If I surrender to this sadness, if I let this throbbing misery swallow me whole, all I’ll do is give more power to it.

And I can’t do that.

Not to myself.

Not to them.

Even if it hurts in my flesh and echoes through my bones, I have to stop myself from feeling this. Or at least, I have to stop it from reaching the others.

But how?

How do I make it stop hurting?

I don’t know.

I never know.

Sometimes it feels like I only continue existing because I have obligations left unfinished. The purpose of my life is to make sure my children survive, and even at that, I failed.

So what am I supposed to do now?

I try not to let my true feelings reach the rest of the hive, but the Link betrays me.

I can say I’m fine. I can smile. I can tell them everything will be all right. But beneath the words, the Link carries what my mouth refuses to say. A wave of sadness. Thick. Heavy. Impossible to silence.

For a few seconds, I thought I could hide it.

It was stupid, but I believed it.

The Link is not a simple conversation across distance. It is not a string with words passing from one end to the other.

It is a system of living cables running through all of us.

Mana. Instinct. Obedience. Hunger. Fear. Pain. Excitement.

All of it travels through the same channels.

I can send orders through it. Receive alerts. Feel injuries before I see blood. Sense when a worker is hungry, when a soldier is afraid, when a nurse is pleased with her work.

And, apparently, I can also radiate sadness.

At first, it is only a small flaw. A crack in a mana conduit. A heaviness slipping out before I can catch it. I think no one will notice.

Then the workers begin to slow.

Soldiers turn toward me with concern they are too afraid to voice.

The nurses hesitate.

Their eyes scream what their mouths do not.

Are you okay?

The question comes from every direction, not in words, but in sensations. Genuine worry. Confusion. Fear carefully held back because they do not want to burden me with it.

Damn it.

I close my eyes and force myself to steady.

I’m fine, I answer through the Link.

My mental voice comes out firm. Calm. Almost perfect.

But the Link does not care about my voice.

Beneath the words, my sadness continues to seep through. Slow, thick, suffocating. It is not a beautiful sadness. Not gentle. Not poetic. It is exhaustion. Guilt. Fear. The miserable feeling of standing surrounded by children, servants, soldiers, and promises, yet still feeling alone in the one place no one can reach without being hurt alongside me.

Mother?

Hans’s consciousness brushes against mine.
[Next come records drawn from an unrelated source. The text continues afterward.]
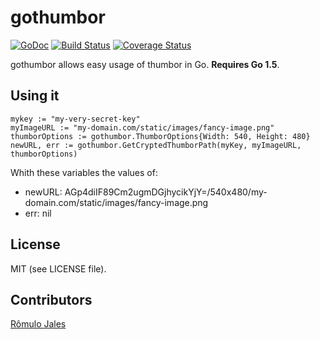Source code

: gothumbor
=========

[![GoDoc](https://godoc.org/github.com/globocom/gothumbor?status.svg)](https://godoc.org/github.com/globocom/gothumbor) [![Build Status](https://travis-ci.org/globocom/gothumbor.svg?branch=master)](https://travis-ci.org/globocom/gothumbor) [![Coverage Status](https://coveralls.io/repos/globocom/gothumbor/badge.svg?branch=master&service=github)](https://coveralls.io/github/globocom/gothumbor?branch=master)

gothumbor allows easy usage of thumbor in Go. **Requires Go 1.5**.


Using it
-------
    mykey := "my-very-secret-key"
    myImageURL := "my-domain.com/static/images/fancy-image.png"
    thumborOptions := gothumbor.ThumborOptions{Width: 540, Height: 480}
    newURL, err := gothumbor.GetCryptedThumborPath(myKey, myImageURL, thumborOptions)
    

Whith these variables the values of:

* newURL: AGp4diIF89Cm2ugmDGjhycikYjY=/540x480/my-domain.com/static/images/fancy-image.png
* err: nil

License
-------

MIT (see LICENSE file).

Contributors
------------

[Rômulo Jales](https://github.com/romulojales)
His concern touches the Link so clearly it almost breaks me in two.

Then more minds gather. One after another, their consciousnesses scrape softly against mine, trying to comfort me, trying to understand, trying to reach the wound they can feel but cannot see.

They want to embrace me.

Instead, I feel suffocated.

Because if I panic, they will panic.

If I collapse, the entire hive will feel it.

My pain is not only mine anymore. That is the true problem with being the Queen Mother. Even my weakness has consequences.

I try to pull everything back.

I push the sadness down into myself, into some hidden part no one can touch. Anywhere but the Link. I try to treat it like a flow failure, like excess pressure inside a mana cable. Something technical. Something manageable. Something that should obey if I apply enough force.

But emotion does not obey like energy.

The more I compress it, the more it leaks.

So I do something I shouldn’t.

I grab the Link.

Not physically. There is nothing to hold.

And yet there is.

Threads. Roots. Invisible channels running through my consciousness, stretching from me to every member of the hive.

Until then, I had always used the Link naturally. Open. Send. Receive. Like breathing.

But in that moment, I stop breathing.

I bend it.

I tie it.

I twist it into a shape it was never meant to take.

The sensation is horrible.

Like forcing an arm backward until the joint reaches an angle that should not exist. My emotions slam against the knot, chaotic and desperate, with nowhere to go. Like water rushing through a channel that has suddenly been blocked.

I almost scream.

But it works.

The sadness stops flowing freely.

It is still there.

Worse, maybe.

Compressed inside me, pressing against my roots, my mind, my nonexistent chest. Fermenting. Boiling. Like scalding water trapped inside a skull that has been cracked open and forced shut again.

But the hive receives less.

For one fragile moment, there is silence.

No one understands where my emotions went.

The whole hive stills, stunned, like small ships suddenly losing sight of the lighthouse they were following.

Then comes concern again.

Questioning.

They can feel that something in the Link has changed. Maybe not as clearly as I can, because they are not the source. I am. But they still feel it. The absence. The sudden distance between them and my deepest feelings.

They know something is wrong.

Something has changed.

And I cannot let them see the flaw.

So I create a mask.

I reach for a better memory.

A peaceful morning in Aurum’s garden.

Sunlight lying warm across the leaves. Worker bees moving between flowers. Mana flowing steadily through the living cables beneath my awareness. I was sitting quietly in the garden, holding a small cup of tea, watching everything move without needing me to fix it.

Tranquility.

Calm.

A small, simple happiness.

I take that memory and spread it across the Link like a thin layer of wax over a crack.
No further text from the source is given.